Я продолжаю бить киркой по камням и улыбаюсь себе в усы, она это замечает и настороженно продолжает меня допрашивать:

— А где твои зеленые уши?

— На месте, — не глядя, отвечаю я.

— Бабушка говорит, они у тебя такие длинные, что с трудом помещаются под шляпой…

— Это точно, прямо до земли, — соглашаюсь я и, чтобы подшутить, делаю к ней шаг и резко срываю свою широкополую соломенную шляпу.

Она в страхе визжит и закрывает глаза руками. Тоги громко гомонят, однако с места не трогаются. Дочь вождя смотрит на меня сквозь раздвинутые пальцы и не обнаруживает на моей голове никаких зеленых ушей. Я смеюсь, она тоже начинает несмело хихикать.

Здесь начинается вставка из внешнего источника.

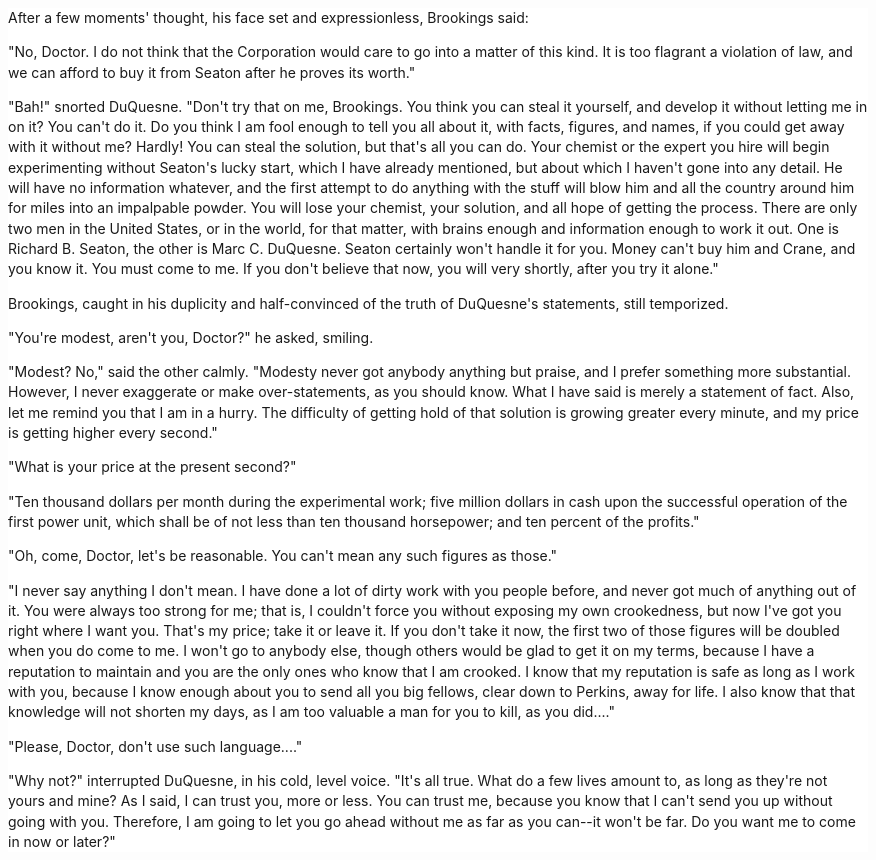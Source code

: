 After a few moments' thought, his face set and expressionless, Brookings said:

"No, Doctor. I do not think that the Corporation would care to go into a matter of this kind. It is too flagrant a violation of law, and we can afford to buy it from Seaton after he proves its worth."

"Bah!" snorted DuQuesne. "Don't try that on me, Brookings. You think you can steal it yourself, and develop it without letting me in on it? You can't do it. Do you think I am fool enough to tell you all about it, with facts, figures, and names, if you could get away with it without me? Hardly! You can steal the solution, but that's all you can do. Your chemist or the expert you hire will begin experimenting without Seaton's lucky start, which I have already mentioned, but about which I haven't gone into any detail. He will have no information whatever, and the first attempt to do anything with the stuff will blow him and all the country around him for miles into an impalpable powder. You will lose your chemist, your solution, and all hope of getting the process. There are only two men in the United States, or in the world, for that matter, with brains enough and information enough to work it out. One is Richard B. Seaton, the other is Marc C. DuQuesne. Seaton certainly won't handle it for you. Money can't buy him and Crane, and you know it. You must come to me. If you don't believe that now, you will very shortly, after you try it alone."

Brookings, caught in his duplicity and half-convinced of the truth of DuQuesne's statements, still temporized.

"You're modest, aren't you, Doctor?" he asked, smiling.

"Modest? No," said the other calmly. "Modesty never got anybody anything but praise, and I prefer something more substantial. However, I never exaggerate or make over-statements, as you should know. What I have said is merely a statement of fact. Also, let me remind you that I am in a hurry. The difficulty of getting hold of that solution is growing greater every minute, and my price is getting higher every second."

"What is your price at the present second?"

"Ten thousand dollars per month during the experimental work; five million dollars in cash upon the successful operation of the first power unit, which shall be of not less than ten thousand horsepower; and ten percent of the profits."

"Oh, come, Doctor, let's be reasonable. You can't mean any such figures as those."

"I never say anything I don't mean. I have done a lot of dirty work with you people before, and never got much of anything out of it. You were always too strong for me; that is, I couldn't force you without exposing my own crookedness, but now I've got you right where I want you. That's my price; take it or leave it. If you don't take it now, the first two of those figures will be doubled when you do come to me. I won't go to anybody else, though others would be glad to get it on my terms, because I have a reputation to maintain and you are the only ones who know that I am crooked. I know that my reputation is safe as long as I work with you, because I know enough about you to send all you big fellows, clear down to Perkins, away for life. I also know that that knowledge will not shorten my days, as I am too valuable a man for you to kill, as you did...."

"Please, Doctor, don't use such language...."

"Why not?" interrupted DuQuesne, in his cold, level voice. "It's all true. What do a few lives amount to, as long as they're not yours and mine? As I said, I can trust you, more or less. You can trust me, because you know that I can't send you up without going with you. Therefore, I am going to let you go ahead without me as far as you can--it won't be far. Do you want me to come in now or later?"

— Ну все, — говорю я. — Давай домой, а то у меня дело стоит.

Настал день, когда она пришла одна — под палящим солнцем поднялась по дороге в горах на мое плато. Чтобы передохнуть, присела на корточки — здесь больше некуда сесть, вокруг только пустыня из камня — и наблюдает, как я долблю твердую, как железо, землю.

— Почему ты не умираешь?

— А зачем мне умирать? Я еще не старый.

— Ты же ничего не ешь!

— Ем. — Я достаю из кармана пару белых таблеток и глотаю у нее на глазах.

— Ты… наелся?.. — округлив глаза, спрашивает она. Я киваю. — А сколько тебе лет?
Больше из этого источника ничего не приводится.